Inclure des cours de formation et de formation continue

 

La voie royale pour une vie sociale et professionnelle réussie? C’est aussi bien la maturité gymnasiale que l’apprentissage. Les écoles secondaires supérieures tout comme la formation professionnelle sont capitales pour donner aux jeunes le bagage nécessaire sur le marché du travail de demain et couvrent des aspects importants de la formation de base. Cependant, les offres de formation et de formation continue qui s’ensuivent – surtout du degré tertiaire – sont tout aussi centrales pour une adaptation continue aux changements sociaux et technologiques. Cela concerne les universités et hautes écoles spécialisées, mais aussi et surtout la formation professionnelle supérieure:

  • Améliorer le prestige de la formation professionnelle supérieure: La formation professionnelle supérieure est une particularité suisse – et un modèle auquel la Suisse doit grandement son succès. La qualité des diplômés en apporte une preuve éclatante. Aujourd’hui, le gros des coûts est supporté par les employeurs et les diplômés. Des partenaires issus du monde du travail sont en outre coresponsables des contenus, ce qui assure une meilleure orientation selon les besoins économiques. Il est important de renforcer le prestige de la formation professionnelle supérieure, surtout pour qu’elle ne soit pas supplantée par la formation du niveau des hautes écoles.
  • Maintenir la différenciation des profils universitaires: Un premier diplôme académique doit être une assise solide et relativement large, avec un faible degré de spécialisation.
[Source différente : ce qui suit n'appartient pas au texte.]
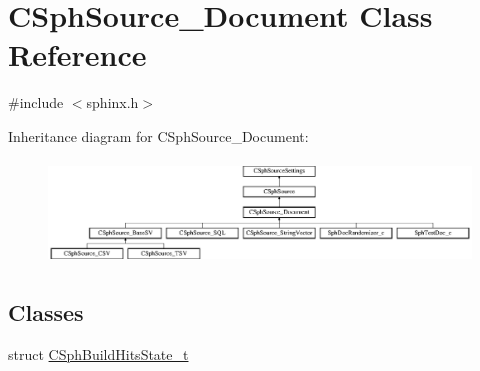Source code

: \hypertarget{classCSphSource__Document}{\section{C\-Sph\-Source\-\_\-\-Document Class Reference}
\label{classCSphSource__Document}
}


{\ttfamily \#include $<$sphinx.\-h$>$}

Inheritance diagram for C\-Sph\-Source\-\_\-\-Document\-:\begin{figure}[H]
\begin{center}
\leavevmode
\includegraphics[height=2.745098cm]{classCSphSource__Document}
\end{center}
\end{figure}
\subsection*{Classes}
\begin{DoxyCompactItemize}
\item 
struct \hyperlink{structCSphSource__Document_1_1CSphBuildHitsState__t}{C\-Sph\-Build\-Hits\-State\-\_\-t}
\end{DoxyCompactItemize}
Il garantit la perméabilité du système et l’accès à d’autres formations. La spécialisation n’intervient qu’une fois la formation de base accomplie, avec un bachelor dans une université suisse par exemple. Les différentes caractéristiques des universités et hautes écoles spécialisées doivent alors être prises en compte. À l’instar des universités très bien classées en comparaison internationale, les hautes écoles spécialisées qui misent davantage sur la pratique professionnelle ont elles aussi un gros avantage sur la concurrence. Aujourd’hui, ces deux types de hautes écoles se distinguent avant tout par le certificat d’admission (maturité gymnasiale ou professionnelle). Leur profil devrait donc être renforcé surtout à cet égard.
  • Promouvoir l’apprentissage tout au long de la vie: Les exigences changeantes posées aux travailleurs – tous niveaux de qualification confondus – appellent des efforts accrus de formation continue tout au long du parcours professionnel. En réaction à l’évolution démographique et à la pénurie de travailleurs qualifiés, le potentiel de main-d’œuvre des employés plus âgés doit être mieux exploité. En conséquence, les offres de formation et de formation continue doivent mieux adresser les étapes de carrière ultérieures. À l’avenir, la frontière entre la formation «classique» et la formation continue s’estompera. Seule une approche modulaire et flexible permet de véritablement vivre le concept de l’apprentissage tout au long de la vie. Il s’agit de créer une boîte à outils dont les éléments de formation et de formation continue puissent être utilisés selon les besoins, le tout dans un cadre aménagé de façon que les différents secteurs puissent développer des solutions sur mesure convenant à leur situation spécifique.